Three months after VE Day the announcement of the Japanese surrender finally brought to a close the final hostilities of the Second World War.
The news saw jubilant scenes throughout the nation and in Lancashire flocked into the streets in celebration.
Victory was celebrated and recorded by the Lancashire Daily Post in Preston, Lancaster, Chorley and Blackpool.
Soon after the news was broadcast, large crowds gathered in Preston’s Market Square, where the Mayor Councillor JE Gee made a special announcement.
Everyone young and old turned out.
Several women had stopped only to throw a coat over their night attire and they did not even bother to take out their curlers.
We can now rejoice that the misery and suffering of our gallant lads, many of them men from our own town, in Japanese prisons, will soon be over
The celebrations continued as people exclaimed “The war’s over”, “it’s peace at last”, “you’ll miss your beauty sleep, tonight”, “thank God, for the lads”.

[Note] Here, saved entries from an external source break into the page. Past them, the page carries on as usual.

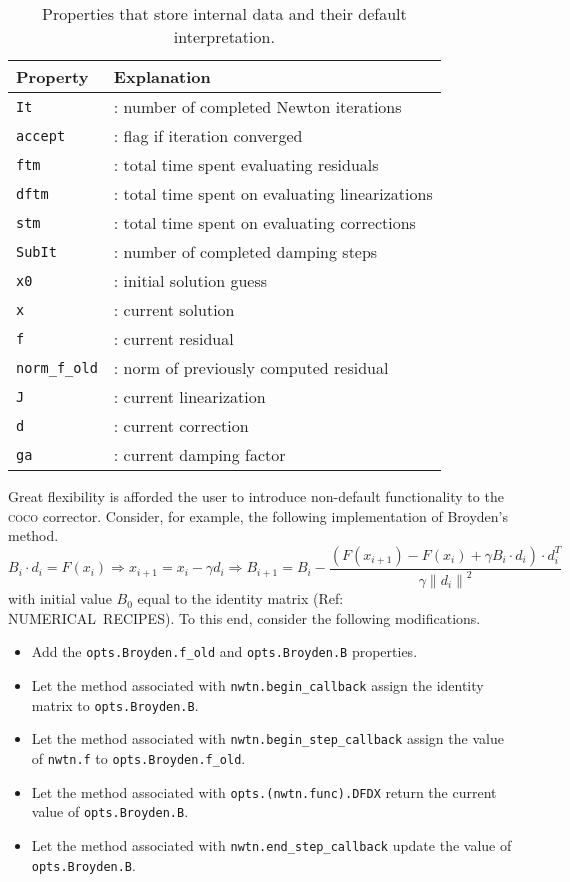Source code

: \documentclass{article}
\begin{document}
\begin{table}[h]
\caption{Properties that store internal data and their default
interpretation.}
\label{table: Newton3}\centering%
\begin{tabular}{|ll|}
\hline
Property & Explanation \\ \hline
\texttt{It} & : number of completed Newton iterations \\ 
\texttt{accept} & : flag if iteration converged \\ 
\texttt{ftm} & : total time spent evaluating residuals \\ 
\texttt{dftm} & : total time spent on evaluating linearizations \\ 
\texttt{stm} & : total time spent on evaluating corrections \\ 
\texttt{SubIt} & : number of completed damping steps \\ 
\texttt{x0} & : initial solution guess \\ 
\texttt{x} & : current solution \\ 
\texttt{f} & : current residual \\ 
\texttt{norm\_f\_old} & : norm of previously computed residual \\ 
\texttt{J} & : current linearization \\ 
\texttt{d} & : current correction \\ 
\texttt{ga} & : current damping factor \\ \hline
\end{tabular}%
\end{table}

Great flexibility is afforded the user to introduce non-default
functionality to the \textsc{coco} corrector. Consider, for example, the
following implementation of Broyden's method.%
\[
B_{i}\cdot d_{i}=F\left( x_{i}\right) \Rightarrow x_{i+1}=x_{i}-\gamma
d_{i}\Rightarrow B_{i+1}=B_{i}-\frac{\left( F\left( x_{i+1}\right) -F\left(
x_{i}\right) +\gamma B_{i}\cdot d_{i}\right) \cdot d_{i}^{T}}{\gamma \left\|
d_{i}\right\| ^{2}} 
\]%
with initial value $B_{0}$ equal to the identity matrix (Ref: NUMERICAL\
RECIPES). To this end, consider the following modifications.

\begin{itemize}
\item Add the \texttt{opts.Broyden.f\_old} and \texttt{opts.Broyden.B}
properties.

\item Let the method associated with \texttt{nwtn.begin\_callback} assign
the identity matrix to \texttt{opts.Broyden.B}.

\item Let the method associated with \texttt{nwtn.begin\_step\_callback}
assign the value of \texttt{nwtn.f} to \texttt{opts.Broyden.f\_old}.

\item Let the method associated with \texttt{opts.(nwtn.func).DFDX} return
the current value of \texttt{opts.Broyden.B}.

\item Let the method associated with \texttt{nwtn.end\_step\_callback}
update the value of \texttt{opts.Broyden.B}.
\end{itemize}
\end{document}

Servicemen and civilians sang until they were hoarse.
The atmosphere was lively and warm throughout Preston as people danced to favourite songs like “Here We Go Round The Mulberry Tree”, “The Okey Cokey”, “BoompsaDaisy”.
Some women even caused a brief scandal among the activity as the Lancashire Daily Post reported: “Two ATS girls, billeted in Preston, caused considerable amusement as they swung down Fishergate” still dressed in their pyjama trousers!
The climax came about 1.45am when the crowd formed a procession, headed by a man in a car beating a drum.
They walked, arms linked, stretching across the street down Church Street towards Ribbleton Lane.
In Chorley, a pyjama parade was organised and held in a true, carefree spirit. People were dressed in their nighties and pyjamas and paraded throughout Chorley and Leyland shortly after the peace announcement.
Many people scarcely bothered to dress in their eagerness to join in the celebrations and those who had gone to bed were awakened by processions headed by impromptu bands. Hands were joined and a circle of dancing, singing people was formed right round the Town Hall.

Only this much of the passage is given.